Last month we released PixelModel — a neural network whose weights are literally the pixels of a PNG. It was a toy: 202,752 parameters, welded to 32×32 output, trained on six solid-color swatches. It scored FID 566.84 on the Tiny-T2I-Leaderboard, mostly by producing the same yellow noise for every prompt.
Today we're releasing PixelModel v1. It is 8.5× smaller — 23,747 parameters — and it beats v0 on both benchmark metrics while being trained on 20,000 real MS-COCO caption/image pairs instead of six color swatches. The entire model now fits in a 160×149 PNG.
That image is not a visualization of the model. It is the model. All 23,747 weights, one per pixel.

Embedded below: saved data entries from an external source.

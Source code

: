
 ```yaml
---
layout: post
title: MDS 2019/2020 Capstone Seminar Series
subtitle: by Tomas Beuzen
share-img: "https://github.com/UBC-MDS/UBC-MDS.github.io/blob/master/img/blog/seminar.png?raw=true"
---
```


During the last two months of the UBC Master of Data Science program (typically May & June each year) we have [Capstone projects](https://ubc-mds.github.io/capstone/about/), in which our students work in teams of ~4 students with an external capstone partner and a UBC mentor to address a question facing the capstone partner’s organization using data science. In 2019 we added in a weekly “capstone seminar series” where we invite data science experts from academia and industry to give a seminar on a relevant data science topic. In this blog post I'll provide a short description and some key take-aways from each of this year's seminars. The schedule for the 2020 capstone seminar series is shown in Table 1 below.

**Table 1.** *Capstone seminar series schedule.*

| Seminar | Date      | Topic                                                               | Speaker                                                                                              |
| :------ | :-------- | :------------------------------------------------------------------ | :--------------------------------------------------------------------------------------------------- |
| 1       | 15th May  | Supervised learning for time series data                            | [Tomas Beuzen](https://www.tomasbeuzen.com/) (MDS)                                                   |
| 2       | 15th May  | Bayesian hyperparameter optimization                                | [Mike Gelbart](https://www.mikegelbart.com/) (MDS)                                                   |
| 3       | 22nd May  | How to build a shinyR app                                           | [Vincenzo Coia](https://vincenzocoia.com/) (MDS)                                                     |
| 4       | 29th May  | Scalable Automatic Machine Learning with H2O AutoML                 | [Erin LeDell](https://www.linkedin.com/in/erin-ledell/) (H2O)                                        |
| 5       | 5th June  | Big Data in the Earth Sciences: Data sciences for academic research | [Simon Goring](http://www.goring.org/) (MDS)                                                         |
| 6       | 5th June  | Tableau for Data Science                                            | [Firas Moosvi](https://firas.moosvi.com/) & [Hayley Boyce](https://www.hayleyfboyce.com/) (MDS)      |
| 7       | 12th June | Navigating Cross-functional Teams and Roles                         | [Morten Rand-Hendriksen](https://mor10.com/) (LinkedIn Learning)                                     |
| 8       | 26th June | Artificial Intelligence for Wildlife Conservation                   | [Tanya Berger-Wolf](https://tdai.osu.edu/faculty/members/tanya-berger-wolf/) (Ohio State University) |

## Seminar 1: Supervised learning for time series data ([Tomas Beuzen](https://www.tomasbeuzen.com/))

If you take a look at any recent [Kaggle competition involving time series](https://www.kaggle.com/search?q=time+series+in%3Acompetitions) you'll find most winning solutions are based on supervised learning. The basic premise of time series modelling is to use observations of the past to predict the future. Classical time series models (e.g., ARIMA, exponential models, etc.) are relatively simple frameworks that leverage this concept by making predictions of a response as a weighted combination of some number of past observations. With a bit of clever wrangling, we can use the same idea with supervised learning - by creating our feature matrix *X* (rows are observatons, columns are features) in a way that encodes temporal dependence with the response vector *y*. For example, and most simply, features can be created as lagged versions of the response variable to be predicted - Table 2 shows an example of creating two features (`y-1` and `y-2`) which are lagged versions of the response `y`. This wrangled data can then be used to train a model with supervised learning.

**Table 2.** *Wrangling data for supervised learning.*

## The catch A 23K-parameter model does not draw sandwiches. With ~1 parameter per training image, the loss-minimizing behavior is to output the average of all plausible images for a caption — caption-conditioned color, light, and layout statistics. Food prompts come out warm and brown; sky prompts come out cool and bright. That is the ceiling for this size class, and we'd rather show it than crop around it.
# cherry on top 🍒 The model generates 600 images (cpu) in 5 (five) seconds. Thats 5000 images in 24 seconds on cpu. The model trained on cpu for just 30 minutes.